Material for this exercise: Begin
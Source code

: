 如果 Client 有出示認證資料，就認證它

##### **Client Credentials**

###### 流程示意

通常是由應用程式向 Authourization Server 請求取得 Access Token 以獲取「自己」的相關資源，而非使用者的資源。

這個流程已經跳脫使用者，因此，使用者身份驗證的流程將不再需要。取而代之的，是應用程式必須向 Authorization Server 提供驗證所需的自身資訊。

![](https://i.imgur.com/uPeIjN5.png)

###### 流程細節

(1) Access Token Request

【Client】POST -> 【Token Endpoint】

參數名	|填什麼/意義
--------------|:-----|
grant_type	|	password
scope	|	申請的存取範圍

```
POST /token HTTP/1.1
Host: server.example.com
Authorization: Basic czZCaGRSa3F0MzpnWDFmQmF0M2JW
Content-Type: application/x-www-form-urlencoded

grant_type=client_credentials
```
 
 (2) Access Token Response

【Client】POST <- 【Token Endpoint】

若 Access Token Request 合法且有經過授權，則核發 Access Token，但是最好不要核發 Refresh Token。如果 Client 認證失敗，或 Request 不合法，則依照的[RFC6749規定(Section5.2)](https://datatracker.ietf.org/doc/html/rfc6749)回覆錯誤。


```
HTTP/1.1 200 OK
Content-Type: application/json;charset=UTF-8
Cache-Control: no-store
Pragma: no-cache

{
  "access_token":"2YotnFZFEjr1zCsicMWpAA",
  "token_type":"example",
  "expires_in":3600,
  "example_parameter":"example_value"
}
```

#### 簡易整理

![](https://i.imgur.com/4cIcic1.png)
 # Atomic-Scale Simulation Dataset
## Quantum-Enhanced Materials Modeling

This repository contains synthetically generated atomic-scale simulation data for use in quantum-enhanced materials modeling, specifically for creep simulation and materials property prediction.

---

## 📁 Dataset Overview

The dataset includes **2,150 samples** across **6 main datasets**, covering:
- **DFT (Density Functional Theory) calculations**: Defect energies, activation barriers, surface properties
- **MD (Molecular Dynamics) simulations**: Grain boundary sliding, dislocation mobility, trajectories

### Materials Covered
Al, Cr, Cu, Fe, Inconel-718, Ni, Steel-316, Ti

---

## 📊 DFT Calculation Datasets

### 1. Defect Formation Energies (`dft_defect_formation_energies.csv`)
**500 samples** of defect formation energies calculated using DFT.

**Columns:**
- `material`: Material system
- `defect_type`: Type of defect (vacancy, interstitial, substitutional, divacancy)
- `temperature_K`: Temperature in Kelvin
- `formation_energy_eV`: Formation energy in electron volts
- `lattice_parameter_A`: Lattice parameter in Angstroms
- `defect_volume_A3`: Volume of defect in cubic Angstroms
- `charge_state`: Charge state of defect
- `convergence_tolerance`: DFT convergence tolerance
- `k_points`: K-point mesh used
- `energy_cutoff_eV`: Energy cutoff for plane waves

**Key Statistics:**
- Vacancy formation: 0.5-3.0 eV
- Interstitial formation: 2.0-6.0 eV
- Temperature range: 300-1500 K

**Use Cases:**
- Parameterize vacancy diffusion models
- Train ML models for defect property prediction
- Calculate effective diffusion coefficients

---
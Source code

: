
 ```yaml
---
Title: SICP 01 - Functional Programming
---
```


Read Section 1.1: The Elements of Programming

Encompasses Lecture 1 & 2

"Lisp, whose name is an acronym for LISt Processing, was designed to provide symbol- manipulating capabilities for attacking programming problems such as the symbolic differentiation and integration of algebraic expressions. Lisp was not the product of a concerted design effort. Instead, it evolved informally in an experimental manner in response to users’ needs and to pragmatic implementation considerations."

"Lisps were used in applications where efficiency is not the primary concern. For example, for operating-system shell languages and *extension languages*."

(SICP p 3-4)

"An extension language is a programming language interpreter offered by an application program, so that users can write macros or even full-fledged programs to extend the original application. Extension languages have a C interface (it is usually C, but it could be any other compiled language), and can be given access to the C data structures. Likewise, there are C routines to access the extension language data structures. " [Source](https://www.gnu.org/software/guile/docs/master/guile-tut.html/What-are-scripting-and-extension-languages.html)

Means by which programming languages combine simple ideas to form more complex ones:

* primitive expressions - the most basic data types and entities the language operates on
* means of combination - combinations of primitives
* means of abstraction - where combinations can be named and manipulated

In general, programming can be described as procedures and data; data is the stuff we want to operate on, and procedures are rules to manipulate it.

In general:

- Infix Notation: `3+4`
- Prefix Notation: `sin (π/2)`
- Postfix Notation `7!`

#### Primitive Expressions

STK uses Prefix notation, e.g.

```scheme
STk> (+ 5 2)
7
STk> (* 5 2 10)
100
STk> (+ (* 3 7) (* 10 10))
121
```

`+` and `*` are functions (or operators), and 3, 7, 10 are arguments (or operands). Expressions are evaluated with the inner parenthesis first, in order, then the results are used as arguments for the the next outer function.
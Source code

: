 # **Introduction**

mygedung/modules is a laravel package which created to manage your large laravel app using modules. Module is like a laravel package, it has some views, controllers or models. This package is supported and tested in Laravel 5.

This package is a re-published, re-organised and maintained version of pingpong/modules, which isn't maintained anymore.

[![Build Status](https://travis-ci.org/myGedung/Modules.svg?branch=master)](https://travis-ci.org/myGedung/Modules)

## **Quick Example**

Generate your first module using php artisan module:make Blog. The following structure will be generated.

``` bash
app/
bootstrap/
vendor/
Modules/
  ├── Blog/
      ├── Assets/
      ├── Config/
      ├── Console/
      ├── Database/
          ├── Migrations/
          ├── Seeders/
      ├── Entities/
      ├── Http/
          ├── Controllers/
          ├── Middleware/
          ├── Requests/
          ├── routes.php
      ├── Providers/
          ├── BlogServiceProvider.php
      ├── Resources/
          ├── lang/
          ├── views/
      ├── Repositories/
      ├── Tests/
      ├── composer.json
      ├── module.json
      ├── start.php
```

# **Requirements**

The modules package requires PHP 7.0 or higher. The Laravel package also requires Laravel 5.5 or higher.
Material for this exercise: End
* _What you are asked to do_: From the entries above, write out only the lines starting at the line that holds "STK uses Prefix notation, e.g." and ending at the line that holds "mygedung/modules is a", keeping both and matching them exactly.

* _Result_:
STK uses Prefix notation, e.g.

```scheme
STk> (+ 5 2)
7
STk> (* 5 2 10)
100
STk> (+ (* 3 7) (* 10 10))
121
```

`+` and `*` are functions (or operators), and 3, 7, 10 are arguments (or operands). Expressions are evaluated with the inner parenthesis first, in order, then the results are used as arguments for the the next outer function.
Source code

: # **Introduction**

mygedung/modules is a laravel package which created to manage your large laravel app using modules. Module is like a laravel package, it has some views, controllers or models. This package is supported and tested in Laravel 5.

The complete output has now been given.